India is the second largest producer of fruits and vegetables in the world but only 2.2% of total fruits and vegetables are processed. To improve this situation, India requires affordable cold storages and cold chains at every food producing hub in India. The few existing cold storage plants are only concentrated in several states and are mainly used for potatoes. Therefore, the food has a long way to go and according to the National Center for Cold Chain Development, India wastes fresh food worth around $13 billion only due to inadequate cold chains. To connect the producing hubs in the country and reduce the wastage of food the Government has approved 101 cold chain projects across the country. According to the Union Ministry of Food Processing Industries, the new cold chain projects will create an additional capacity of 276,000 tonnes of cold storage, 5.6 million litres per day of milk processing capacity and enlarge India’s cold chain network with 629 new refrigerated vehicles. Besides that, these new projects will attract around $477.14 million investment for the creation of modern infrastructure in the food processing sector and will provide direct and indirect employment opportunities to 60,000 people.
In addition to the 139 existing cold storages, India has already managed to set up 14 mega food parks. These mega food parks help immensely in increasing the processing level of food. At the end of this year another eight mega food parks will be operational. Under the scheme of mega food parks, the ministry had endorsed 42 projects throughout the country. According to the Union Food Processing Industries Ministry, all 42 mega food parks will be ready to operate by the end of 2018. Each mega food park is expected to generate direct employment to 2,500 people and indirectly to about 30,000 people.

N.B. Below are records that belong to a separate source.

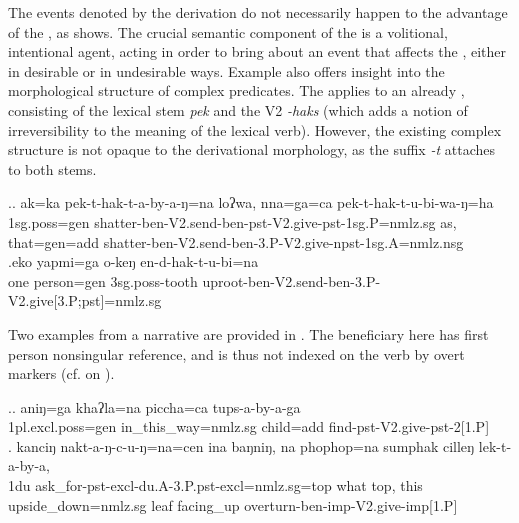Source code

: The events denoted by the  derivation do not necessarily happen to the advantage of the , as \Next shows. The crucial semantic component of the  is a volitional, intentional agent, acting in order to bring about an event that affects the , either in desirable or in undesirable ways. Example \Next also offers insight into the morphological structure of complex predicates. The  applies to an already , consisting of the lexical stem \emph{pek}  and the V2 \emph{-haks}  (which adds a notion of irreversibility to the meaning of the lexical verb). However, the existing complex structure is not opaque to the derivational morphology, as the  suffix \emph{-t} attaches to both stems.

\ex.\ag. ak=ka pek-t-hak-t-a-by-a-ŋ=na loʔwa, nna=ga=ca  pek-t-hak-t-u-bi-wa-ŋ=ha\\
{\sc 1sg.poss=gen} shatter-{\sc ben-V2.send-ben-pst-V2.give-pst-1sg.P=nmlz.sg} as,   that{\sc =gen=add} shatter-{\sc ben-V2.send-ben-3.P-V2.give-npst-1sg.A=nmlz.nsg}\\
 
\bg.eko yapmi=ga o-keŋ en-d-hak-t-u-bi=na\\
one person{\sc =gen} {\sc 3sg.poss-}tooth	uproot{\sc -ben-V2.send-ben-3.P-V2.give[3.P;pst]=nmlz.sg}\\
 

Two examples from a narrative are provided in \Next. The beneficiary here has first person nonsingular reference, and is thus not indexed on the verb by overt markers (cf.  on ).

\ex.\ag. aniŋ=ga          khaʔla=na   piccha=ca    tups-a-by-a-ga\\
	{\sc 1pl.excl.poss=gen} in\_this\_way{\sc =nmlz.sg} child{\sc =add} find{\sc -pst-V2.give-pst-2[1.P]}\\
 
\bg. kanciŋ nakt-a-ŋ-c-u-ŋ=na=cen ina baŋniŋ, na phophop=na sumphak cilleŋ  lek-t-a-by-a,\\
 {\sc 1du} ask\_for{\sc -pst-excl-du.A-3.P.pst-excl=nmlz.sg=top} what  {\sc top}, this upside\_down{\sc =nmlz.sg} leaf    facing\_up overturn{\sc -ben-imp-V2.give-imp[1.P]}\\


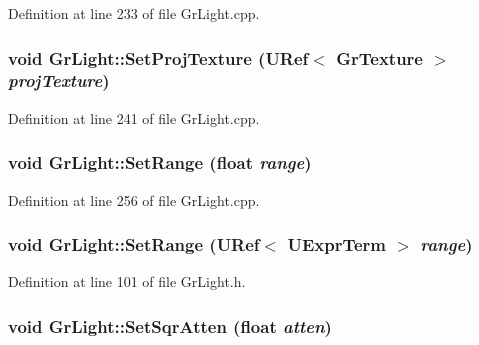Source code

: Definition at line 233 of file GrLight.cpp.\hypertarget{class_gr_light_d954c2024dcae8ba4abd4f8081dc7db9}{
\subsubsection[{SetProjTexture}]{\setlength{\rightskip}{0pt plus 5cm}void GrLight::SetProjTexture ({\bf URef}$<$ {\bf GrTexture} $>$ {\em projTexture})}}
\label{class_gr_light_d954c2024dcae8ba4abd4f8081dc7db9}




Definition at line 241 of file GrLight.cpp.\hypertarget{class_gr_light_c3e94f351a1f1b794012085bf064567f}{
\subsubsection[{SetRange}]{\setlength{\rightskip}{0pt plus 5cm}void GrLight::SetRange (float {\em range})}}
\label{class_gr_light_c3e94f351a1f1b794012085bf064567f}




Definition at line 256 of file GrLight.cpp.\hypertarget{class_gr_light_509f7eed244a60f3b27281049b7410e2}{
\subsubsection[{SetRange}]{\setlength{\rightskip}{0pt plus 5cm}void GrLight::SetRange ({\bf URef}$<$ {\bf UExprTerm} $>$ {\em range})}}
\label{class_gr_light_509f7eed244a60f3b27281049b7410e2}




Definition at line 101 of file GrLight.h.\hypertarget{class_gr_light_85197478e33da961098f11a9f63e31e1}{
\subsubsection[{SetSqrAtten}]{\setlength{\rightskip}{0pt plus 5cm}void GrLight::SetSqrAtten (float {\em atten})}}
\label{class_gr_light_85197478e33da961098f11a9f63e31e1}




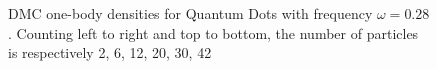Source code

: \begin{figure}
\begin{center}
  \caption{DMC one-body densities for Quantum Dots with frequency $\omega=0.28$. Counting left to right and top to bottom, the number of particles is respectively 2, 6, 12, 20, 30, 42}
  \label{fig:OBD_DMC_QDOTS_w028}
 \end{center}
\end{figure}


\begin{figure}
 \begin{center}
   \\

\end{center}
\end{figure}
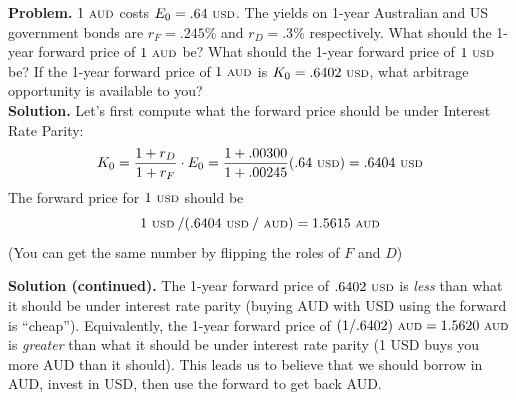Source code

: \documentclass{beamer}
\begin{document}
\begin{frame}{}
	\textbf{Problem.} $1\aud$ costs $E_{0}=.64\usd$. The yields on 1-year Australian and US government bonds are $r_{F}=.245\%$ and $r_{D}=.3\%$ respectively. What should the 1-year forward price of $1\aud$ be? What should the 1-year forward price of $1\usd$ be? If the 1-year forward price of $1\aud$ is $K_{0}=.6402\usd$, what arbitrage opportunity is available to you?\\ 
\vfill
	\textbf{Solution.} Let's first compute what the forward price should be under Interest Rate Parity:
	\begin{equation}
		K_{0}=\frac{1+r_{D}}{1+r_{F}}\cdot E_{0}=\frac{1+.00300}{1+.00245}(.64\usd)=.6404\usd
	\end{equation}
	The forward price for $1\usd$ should be 
	\begin{equation}
		1\usd\:/(.6404\usd\:/\aud)=1.5615\aud
	\end{equation} 
	(You can get the same number by flipping the roles of $F$ and $D$)
\end{frame}

\begin{frame}{}
	\textbf{Solution (continued).} The 1-year forward price of $.6402\usd$ is \textit{less} than what it should be under interest rate parity (buying AUD with USD using the forward is ``cheap''). Equivalently, the 1-year forward price of $(1/.6402)\aud=1.5620\aud$ is \textit{greater} than what it should be under interest rate parity (1 USD buys you more AUD than it should). This leads us to believe that we should borrow in AUD, invest in USD, then use the forward to get back AUD.
\end{frame}
\end{document}
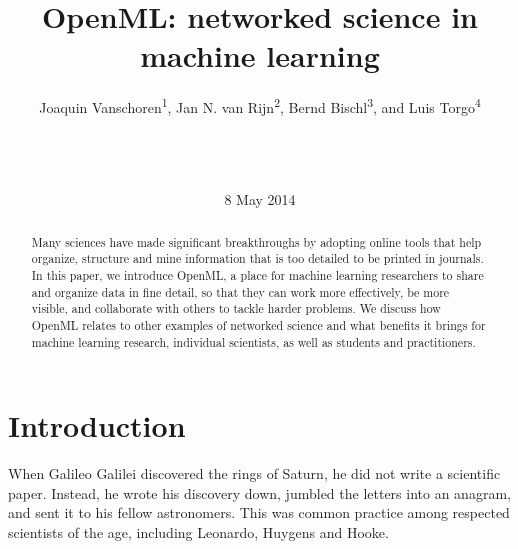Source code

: \documentclass{acmproc-sp}
\begin{document}
\title{OpenML: networked science in machine learning}


\author{\alignauthor Joaquin Vanschoren\textsuperscript{1}, Jan N. van Rijn\textsuperscript{2}, Bernd Bischl\textsuperscript{3}, and Luis Torgo\textsuperscript{4} \\
\\
\\
\\
}

\date{8 May 2014}
\maketitle
\begin{abstract}
Many sciences have made significant breakthroughs by adopting online tools that help organize, structure and mine information that is too detailed to be printed in journals. In this paper, we introduce OpenML, a place for machine learning researchers to share and organize data in fine detail, so that they can work more effectively, be more visible, and collaborate with others to tackle harder problems. We discuss how OpenML relates to other examples of networked science and what benefits it brings for machine learning research, individual scientists, as well as students and practitioners.
\end{abstract}

\section{Introduction}
When Galileo Galilei discovered the rings of Saturn, he did not write a scientific paper. Instead, he wrote his discovery down, jumbled the letters into an anagram, and sent it to his fellow astronomers. This was common practice among respected scientists of the age, including Leonardo, Huygens and Hooke.
\end{document}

Exports in the Food Processing Industry have seen a slight decline by 18% to $29.7 billion during FY16 due to slowdown in global demand for Food Processing Industry related products. However, according to food experts the sector is going to improve this situation and can expect a partial recovery in exports as the global demand for Indian rice is rising and meat exports are also likely to increase with a substantial demand from the Middle East, South Asia and Africa. The Government has set a target of doubling India’s food processing exports over the next five years. The rising awareness among consumers in health and an increasing global demand in new segments such as nutraceuticals and organic products will further enhance processed food exports. To support farmers and exporters the Government has recently agreed to a new export policy which allows unrestricted exports of all certified organic agricultural and organic processed products.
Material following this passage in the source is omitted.